• _Problem statement_: Using the records that follow, copy every line containing the word "Which".
++++ Dataset content ++++
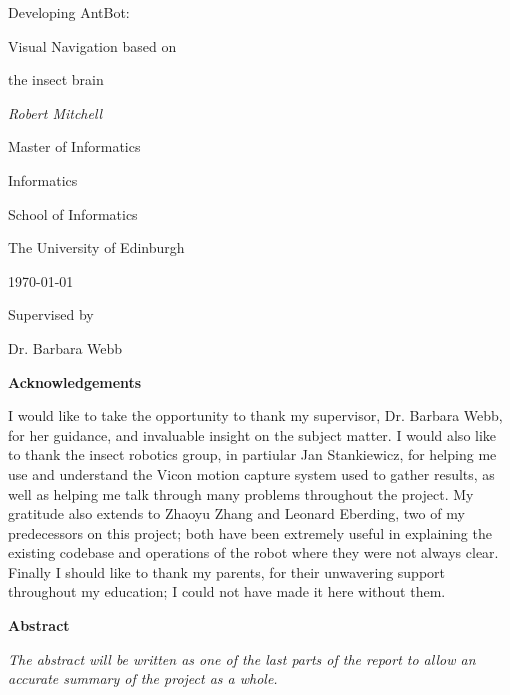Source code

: \documentclass[a4paper,12pt,twoside,openright]{article}
\begin{document}
\centering
\vspace*{6cm}
{\huge Developing AntBot: \par Visual Navigation based on \par the insect brain \par}
\vspace{1cm}
{\Large \textit{Robert Mitchell}}

\vspace{3cm}

{\large Master of Informatics \par}
{\large Informatics \par}
{\large School of Informatics \par}
{\large The University of Edinburgh \par}
\large \today \par

\vfill
Supervised by\par
Dr. Barbara Webb

\newpage

\centering
{\LARGE \textbf{Acknowledgements}}
\begin{flushleft}
 {\small
  I would like to take the opportunity to thank my supervisor, Dr. Barbara Webb, for her
  guidance, and invaluable insight on the subject matter. I would also like to thank the
  insect robotics group, in partiular Jan Stankiewicz, for helping me use and understand the
  Vicon motion capture system used to gather results, as well as helping me talk through many
  problems throughout the project. My gratitude also extends to
  Zhaoyu Zhang and Leonard Eberding, two of my predecessors on this project; both have been
  extremely useful in explaining the existing codebase and operations of the robot where they
  were not always clear. Finally I should like to thank my parents, for their unwavering support
  throughout my education; I could not have made it here without them. }
\end{flushleft}  

\newpage
\centering
{\LARGE\textbf{Abstract}}
\begin{flushleft}
  {\small \textit{The abstract will be written as one of the last parts of the report to allow
    an accurate summary of the project as a whole.}}
\end{flushleft}
\end{document}
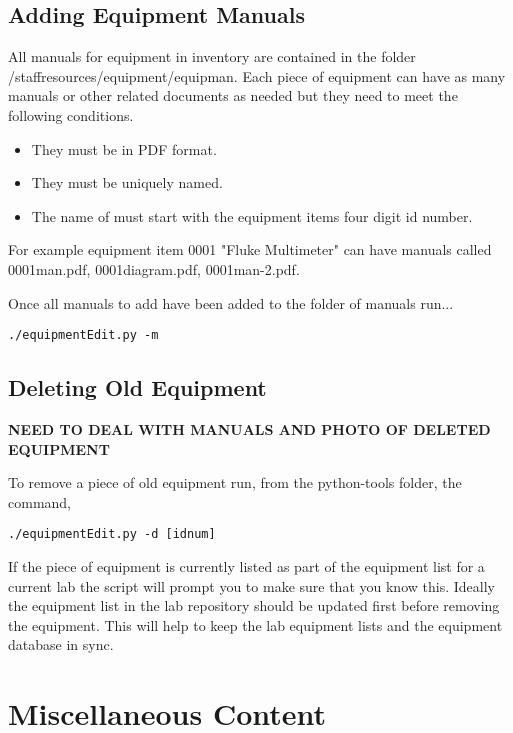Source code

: \documentclass[justified]{LabArx1_5}
\begin{document}
\section{Adding Equipment Manuals}

All manuals for equipment in inventory are contained in the folder /staffresources/equipment/equipman. Each piece of equipment can have as many manuals or other related documents as needed but they need to meet the following conditions.

\begin{itemize}
\item They must be in PDF format.
\item They must be uniquely named.
\item The name of must start with the equipment items four digit id number.

\end{itemize}

For example equipment item 0001 "Fluke Multimeter" can have manuals called 0001man.pdf, 0001diagram.pdf, 0001man-2.pdf. 

Once all manuals to add have been added to the folder of manuals run...

\begin{lstlisting}
./equipmentEdit.py -m
\end{lstlisting}

\section{Deleting Old Equipment}

{\bf NEED TO DEAL WITH MANUALS AND PHOTO OF DELETED EQUIPMENT}

To remove a piece of old equipment run, from the python-tools folder, the command,


\begin{lstlisting}
./equipmentEdit.py -d [idnum]       
\end{lstlisting}

If the piece of equipment is currently listed as part of the equipment list for a current lab the script will prompt you to make sure that you know this. Ideally the equipment list in the lab repository should be updated first before removing the equipment. This will help to keep the lab equipment lists and the equipment database in sync. 

\chapter{Miscellaneous Content}\label{chap:misc}
\end{document}
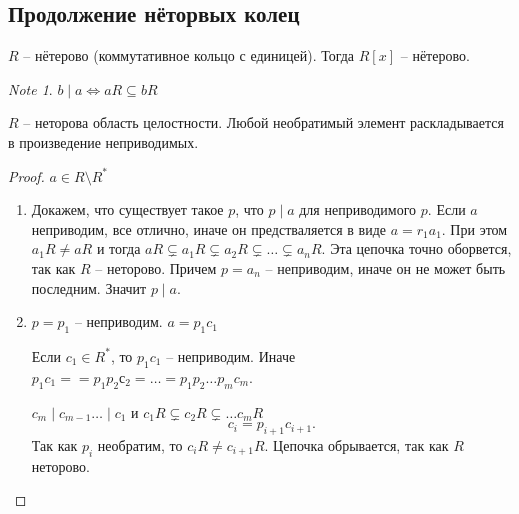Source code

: \documentclass[11pt]{book}
\newcommand{\Z}{\mathbb{Z}}
\theoremstyle{definition}
\theoremstyle{plain}
\theoremstyle{plain}
\theoremstyle{definition}
\theoremstyle{remark}
\newtheorem*{note}{Note}
\begin{document}
\subsection{Продолжение нёторвых колец}
\begin{thm}
    $ R$ -- нётерово (коммутативное кольцо с единицей). Тогда $ R[x]$ -- нётерово.
\end{thm}
\begin{note}
    $ b \mid a \Leftrightarrow aR \subseteq bR$
\end{note}
\begin{thm}
    $ R$ -- неторова область целостности. Любой необратимый элемент раскладывается в произведение неприводимых.
\end{thm}
\begin{proof}
    $ a \in  R \setminus R^{*}$ 
    \begin{enumerate}
	\item Докажем, что существует такое $ p$, что $ p \mid a$ для неприводимого $ p$.
	     Если $ a$ неприводим, все отлично, иначе он предстваляется в виде
	     $ a = r_1 a_1$.
	     При этом $ a_1R \ne aR$ и тогда $ aR \subsetneq a_1R \subsetneq  a_2R \subsetneq \ldots \subsetneq a_nR$. Эта цепочка точно оборвется, так как $ R$ -- неторово. Причем $ p = a_n$ -- неприводим, иначе он не может быть последним.
	     Значит $ p \mid a$.
	 \item $ p = p_1$ -- неприводим.
	     $ a = p_1 c_1 $

	     Если $ c_1 \in  R^{*}$, то $ p_1c_1 $ -- неприводим.
	     Иначе $ p_1c_1 = = p_1 p_2с_2 = \ldots  = p_1 p_2 \ldots p_m c_m$.

	     $ c_m \mid c_{m-1} \ldots \mid c_1$ и $ c_1R \subsetneq c_2R \subsetneq  \ldots c_m R$  %
	     \[
	     c_i = p_{i+1} c_{i+1}
	     .\] 
	     Так как $ p_i$ необратим, то $ c_i R \ne c_{i+1}R$. Цепочка  обрывается, так как  $ R$ неторово.
    \end{enumerate}
\end{proof}
\end{document}
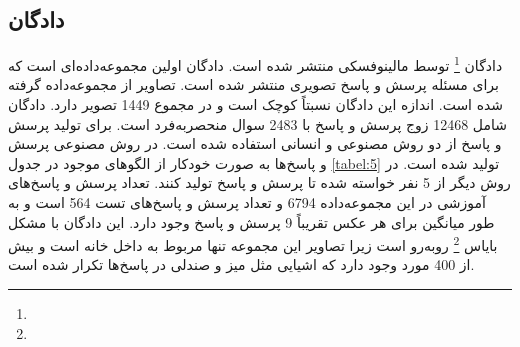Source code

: \subsection{ دادگان }
	دادگان
	\footnote{}\cite{malinowski2014multi}
	توسط مالینوفسکی منتشر ‌شده ‌است. دادگان 
اولین مجموعه‌داده‌ای است که برای مسئله پرسش و پاسخ تصویری منتشر ‌شده ‌است. تصاویر از مجموعه‌داده
  \cite{silberman2012indoor}
   گرفته ‌شده ‌است.  اندازه این دادگان نسبتاً کوچک است و در مجموع 1449 تصویر دارد. دادگان
 شامل 12468 زوج پرسش و پاسخ با 2483 سوال منحصربه‌فرد است. برای تولید پرسش و پاسخ‌ از دو روش مصنوعی و انسانی استفاده ‌شده ‌است. در روش مصنوعی پرسش و پاسخ‌ها به صورت خودکار از الگوهای موجود در جدول
 \ref{tabel:5}
  تولید ‌شده ‌است. در روش دیگر از 5 نفر خواسته ‌شده‌ تا پرسش و پاسخ تولید کنند. تعداد پرسش و پاسخ‌های آموزشی در این مجموعه‌داده 6794 و تعداد پرسش و پاسخ‌های تست 564 است و به طور میانگین برای هر عکس تقریباً 9 پرسش و پاسخ وجود دارد. این دادگان با مشکل بایاس 
  \footnote{}
  روبه‌رو است زیرا تصاویر این مجموعه تنها مربوط به داخل خانه است و بیش از 400 مورد وجود دارد که اشیایی مثل میز و صندلی در پاسخ‌ها تکرار شده ‌است.
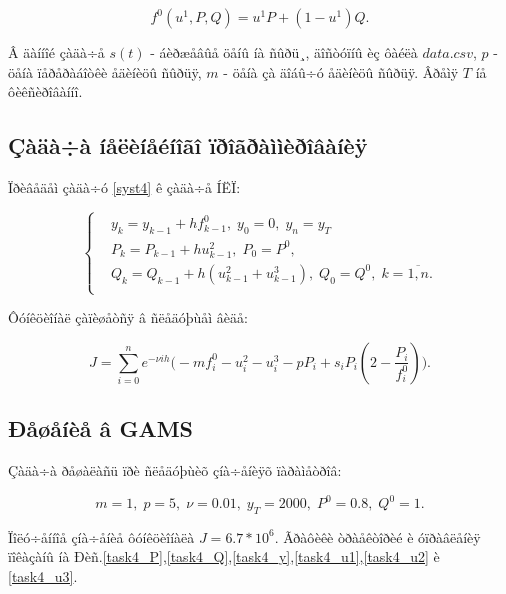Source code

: \documentclass[14pt]{article}
\begin{document}
$$
    f^0(u^1,P,Q) = u^1 P + (1 -u^1) Q.
$$

Â äàííîé çàäà÷å $s(t)$ - áèðæåâûå öåíû íà ñûðü¸, äîñòóïíû èç ôàéëà $data.csv$, $p$ - öåíà ïåðåðàáîòêè åäèíèöû ñûðüÿ, $m$ - öåíà çà äîáû÷ó åäèíèöû ñûðüÿ. Âðåìÿ $T$ íå ôèêñèðîâàííî.

\subsection{Çàäà÷à íåëèíåéíîãî ïðîãðàììèðîâàíèÿ}

Ïðèâåäåì çàäà÷ó \eqref{syst4} ê çàäà÷å ÍËÏ:

\begin{equation}\label{NLP4}
\left\{ \begin{aligned}
& y_{k} = y_{k-1} + h f^0_{k-1}, \; y_0 = 0,\; y_n = y_T \\
& P_{k} = P_{k-1} + h u^2_{k-1}, \; P_0 = P^0, \\
& Q_{k} = Q_{k-1} + h (u^2_{k-1} + u^3_{k-1}), \; Q_0 = Q^0, \; k = \overline{1,n}. \\
\end{aligned}\right.
\end{equation}

Ôóíêöèîíàë çàïèøåòñÿ â ñëåäóþùåì âèäå:

$$
    J = \sum_{i=0}^n e^{-\nu ih}\Big( -m f^0_i - u^2_i - u^3_i -p P_i + s_i P_i (2-\frac{P_i}{f^0_i}) \Big).
$$


\subsection{Ðåøåíèå â GAMS}

Çàäà÷à ðåøàëàñü ïðè ñëåäóþùèõ çíà÷åíèÿõ ïàðàìåòðîâ:

$$
    m = 1,\;p=5,\;\nu=0.01,\;y_T=2000,\;P^0=0.8,\;Q^0=1.
$$

Ïîëó÷åííîå çíà÷åíèå ôóíêöèîíàëà $J = 6.7*10^6$. Ãðàôèêè òðàåêòîðèé è óïðàâëåíèÿ ïîêàçàíû íà Ðèñ.\ref{task4_P},\ref{task4_Q},\ref{task4_y},\ref{task4_u1},\ref{task4_u2} è \ref{task4_u3}.
\end{document}
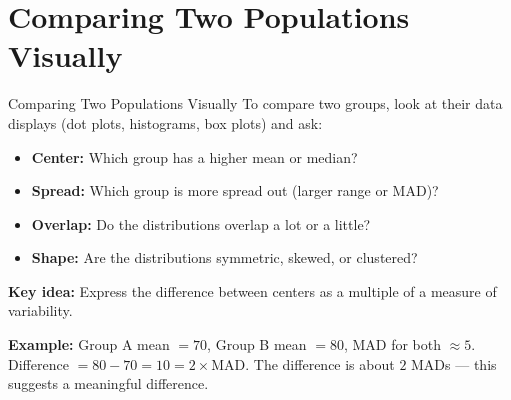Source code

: \section{Comparing Two Populations Visually}

\begin{quickReview}{Comparing Two Populations Visually}
To compare two groups, look at their data displays (dot plots, histograms, box plots) and ask:

\begin{itemize}[leftmargin=*]
    \item \textbf{Center:} Which group has a higher mean or median?
    \item \textbf{Spread:} Which group is more spread out (larger range or MAD)?
    \item \textbf{Overlap:} Do the distributions overlap a lot or a little?
    \item \textbf{Shape:} Are the distributions symmetric, skewed, or clustered?
\end{itemize}

\medskip
\textbf{Key idea:} Express the difference between centers as a multiple of a measure of variability.

\smallskip
\textbf{Example:} Group A mean $= 70$, Group B mean $= 80$, MAD for both $\approx 5$. Difference $= 80 - 70 = 10 = 2 \times \text{MAD}$. The difference is about $2$ MADs — this suggests a meaningful difference.
\end{quickReview}

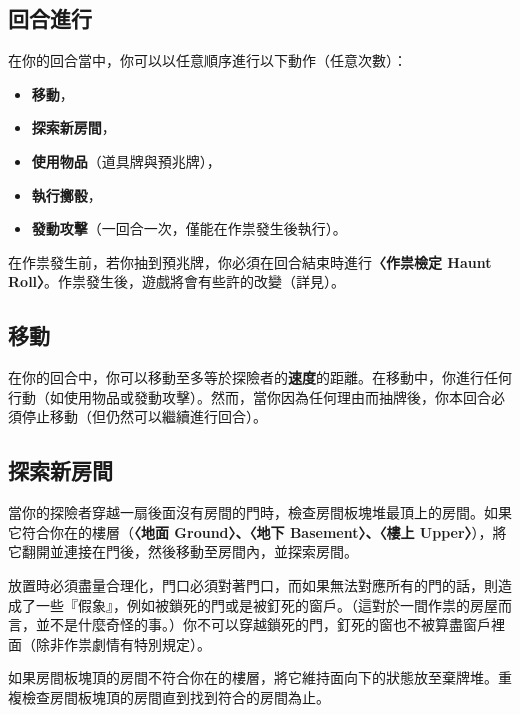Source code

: 
\subsection{回合進行}

在你的回合當中，你可以以任意順序進行以下動作（任意次數）：
\begin{itemize}
  \item \textbf{移動}，
  \item \textbf{探索新房間}，
  \item \textbf{使用物品}（道具牌與預兆牌），
  \item \textbf{執行擲骰}，
  \item \textbf{發動攻擊}（一回合一次，僅能在作祟發生後執行）。
\end{itemize}
在作祟發生前，若你抽到預兆牌，你必須在回合結束時進行\textbf{〈作祟檢定 Haunt Roll〉}。作祟發生後，遊戲將會有些許的改變（詳見）。


\subsection{移動}

在你的回合中，你可以移動至多等於探險者的\textbf{速度}的距離。在移動中，你進行任何行動（如使用物品或發動攻擊）。然而，當你因為任何理由而抽牌後，你本回合必須停止移動（但仍然可以繼續進行回合）。


\subsection{探索新房間}

當你的探險者穿越一扇後面沒有房間的門時，檢查房間板塊堆最頂上的房間。如果它符合你在的樓層（\textbf{〈地面 Ground〉、〈地下 Basement〉、〈樓上 Upper〉}），將它翻開並連接在門後，然後移動至房間內，並探索房間。

放置時必須盡量合理化，門口必須對著門口，而如果無法對應所有的門的話，則造成了一些『假象』，例如被鎖死的門或是被釘死的窗戶。（這對於一間作祟的房屋而言，並不是什麼奇怪的事。）你不可以穿越鎖死的門，釘死的窗也不被算盡窗戶裡面（除非作祟劇情有特別規定）。

如果房間板塊頂的房間不符合你在的樓層，將它維持面向下的狀態放至棄牌堆。重複檢查房間板塊頂的房間直到找到符合的房間為止。

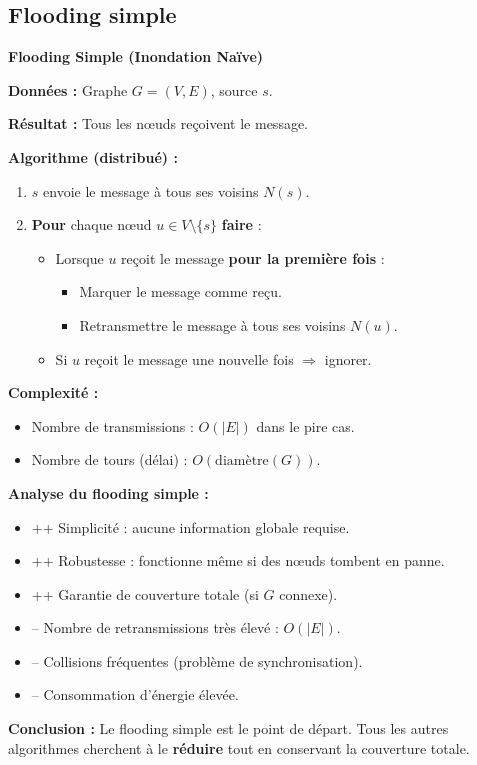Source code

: \documentclass[12pt,a4paper]{article}
\begin{document}
\subsection{Flooding simple}

\begin{algorithme}
\textbf{Flooding Simple (Inondation Naïve)}

\textbf{Données :} Graphe $G = (V, E)$, source $s$.

\textbf{Résultat :} Tous les nœuds reçoivent le message.

\textbf{Algorithme (distribué) :}
\begin{enumerate}
    \item $s$ envoie le message à tous ses voisins $N(s)$.
    \item \textbf{Pour} chaque nœud $u \in V \setminus \{s\}$ \textbf{faire} :
    \begin{itemize}
        \item Lorsque $u$ reçoit le message \textbf{pour la première fois} :
        \begin{itemize}
            \item Marquer le message comme reçu.
            \item Retransmettre le message à tous ses voisins $N(u)$.
        \end{itemize}
        \item Si $u$ reçoit le message une nouvelle fois $\Rightarrow$ ignorer.
    \end{itemize}
\end{enumerate}

\textbf{Complexité :}
\begin{itemize}
    \item Nombre de transmissions : $O(|E|)$ dans le pire cas.
    \item Nombre de tours (délai) : $O(\text{diamètre}(G))$.
\end{itemize}
\end{algorithme}

\begin{important}
\textbf{Analyse du flooding simple :}

\begin{itemize}
    \item \textcolor{defvert}{++} Simplicité : aucune information globale requise.
    \item \textcolor{defvert}{++} Robustesse : fonctionne même si des nœuds tombent en panne.
    \item \textcolor{defvert}{++} Garantie de couverture totale (si $G$ connexe).
    \item \textcolor{importantrouge}{--} Nombre de retransmissions très élevé : $O(|E|)$.
    \item \textcolor{importantrouge}{--} Collisions fréquentes (problème de synchronisation).
    \item \textcolor{importantrouge}{--} Consommation d'énergie élevée.
\end{itemize}

\textbf{Conclusion :} Le flooding simple est le point de départ. Tous les autres algorithmes
cherchent à le \textbf{réduire} tout en conservant la couverture totale.
\end{important}
\end{document}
++++
• _Result of the exercise_:
    \item \textbf{Center:} Which group has a higher mean or median?
    \item \textbf{Spread:} Which group is more spread out (larger range or MAD)?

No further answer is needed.